Infractions et peines

Note marginale :Infractions et peines

  •  (1) Commet une infraction passible, sur déclaration de culpabilité par procédure sommaire, d’une amende maximale de 50 000 $ et d’un emprisonnement maximal de six mois, ou de l’une de ces peines, quiconque, selon le cas :

    • a) contrevient à l’article 3;

    • b) ne donne pas l’avis visé aux paragraphes 5(1) ou (9) ou 12(1) ou à l’alinéa 15(1)a);

    • c) contrevient aux paragraphes 6(5), 9(4), 10(2) ou 15(3), aux articles 21, 22, 23 ou 35 ou aux paragraphes 37(1) ou (2);

    • d) contrevient à tout ordre donné sous le régime des alinéas 11(2)a), b) ou d) ou des paragraphes 13(1) ou (2), 16(1) ou (2) ou 19(1);

    • e) ne prend pas les mesures nécessaires au titre du paragraphe 12(2) ou de l’alinéa 15(1)b);

    • f) contrevient à tout règlement ou arrêté pris sous le régime de l’article 28;

    • g) contrevient à tout arrêté d’urgence pris au titre de l’article 32.

  • Note marginale :Amende

    (2) Dans le cas où des matières visées à l’article 22 ont été jetées d’un bâtiment ou déposées par un bâtiment et qu’une déclaration de culpabilité a été obtenue à cet égard, le bâtiment est passible de l’amende imposée et peut être détenu par un gardien de port ou par le chef du service des douanes de tout port jusqu’au paiement de l’amende.

  • Note marginale :Infraction continue

    (3) Il est compté une infraction distincte pour chacun des jours au cours desquels se réalise ou se continue la perpétration d’une infraction prévue au paragraphe (1).

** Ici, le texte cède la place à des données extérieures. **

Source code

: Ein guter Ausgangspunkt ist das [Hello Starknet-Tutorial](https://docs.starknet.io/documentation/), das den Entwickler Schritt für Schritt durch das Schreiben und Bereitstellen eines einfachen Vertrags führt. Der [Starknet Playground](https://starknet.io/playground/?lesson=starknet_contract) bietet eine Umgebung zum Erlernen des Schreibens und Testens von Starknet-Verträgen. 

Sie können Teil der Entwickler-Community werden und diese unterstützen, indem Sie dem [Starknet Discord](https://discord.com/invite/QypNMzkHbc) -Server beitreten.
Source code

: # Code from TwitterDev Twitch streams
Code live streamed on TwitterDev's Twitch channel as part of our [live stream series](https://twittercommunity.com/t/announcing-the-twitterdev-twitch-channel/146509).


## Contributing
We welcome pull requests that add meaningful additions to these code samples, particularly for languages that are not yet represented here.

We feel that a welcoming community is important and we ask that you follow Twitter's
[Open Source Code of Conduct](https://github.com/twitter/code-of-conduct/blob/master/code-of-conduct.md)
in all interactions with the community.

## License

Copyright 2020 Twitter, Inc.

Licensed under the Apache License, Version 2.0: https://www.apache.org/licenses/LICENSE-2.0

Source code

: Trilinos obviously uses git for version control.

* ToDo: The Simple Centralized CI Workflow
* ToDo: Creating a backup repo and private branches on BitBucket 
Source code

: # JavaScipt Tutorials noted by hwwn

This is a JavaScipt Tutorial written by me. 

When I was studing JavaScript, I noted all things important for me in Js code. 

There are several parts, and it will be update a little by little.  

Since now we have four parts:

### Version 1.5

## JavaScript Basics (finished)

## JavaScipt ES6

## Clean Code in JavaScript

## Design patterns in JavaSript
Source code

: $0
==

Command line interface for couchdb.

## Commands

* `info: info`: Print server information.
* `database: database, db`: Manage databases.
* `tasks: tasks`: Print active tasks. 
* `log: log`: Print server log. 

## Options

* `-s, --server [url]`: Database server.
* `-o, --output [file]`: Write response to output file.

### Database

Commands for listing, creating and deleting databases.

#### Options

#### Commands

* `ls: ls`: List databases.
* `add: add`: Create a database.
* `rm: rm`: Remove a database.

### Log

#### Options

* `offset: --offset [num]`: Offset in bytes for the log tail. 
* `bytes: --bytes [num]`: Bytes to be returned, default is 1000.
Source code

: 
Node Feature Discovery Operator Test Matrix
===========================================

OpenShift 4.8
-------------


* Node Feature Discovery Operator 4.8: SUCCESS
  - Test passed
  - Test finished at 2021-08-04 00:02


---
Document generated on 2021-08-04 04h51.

  • Note marginale :Responsabilité pénale des dirigeants de personnes morales

    (4) En cas de perpétration par une personne morale d’une infraction à la présente loi, ceux de ses dirigeants, administrateurs ou mandataires qui ont ordonné ou autorisé la perpétration ou y ont consenti ou participé sont considérés comme des coauteurs de l’infraction et encourent, sur déclaration de culpabilité, la peine prévue, que la personne morale ait été ou non poursuivie ou déclarée coupable.

  • Note marginale :Obligation des dirigeants et administrateurs

    (5) Les dirigeants et administrateurs de toute personne morale sont tenus de prendre toutes les mesures raisonnables pour veiller à ce que les actes de celle-ci soient conformes à la présente loi.

  • 2009, ch. 2, art. 340
  • 2012, ch. 31, art. 329

Note marginale :Examen de l’application de la loi

  •  (1) Dans les cinq ans suivant la date d’entrée en vigueur du présent article, le ministre effectue un examen des dispositions de la présente loi et de son application.

  • Note marginale :Dépôt du rapport

    (2) Le ministre fait déposer un rapport de l’examen devant chaque chambre du Parlement dans les quinze premiers jours de séance de celle-ci suivant l’établissement du rapport.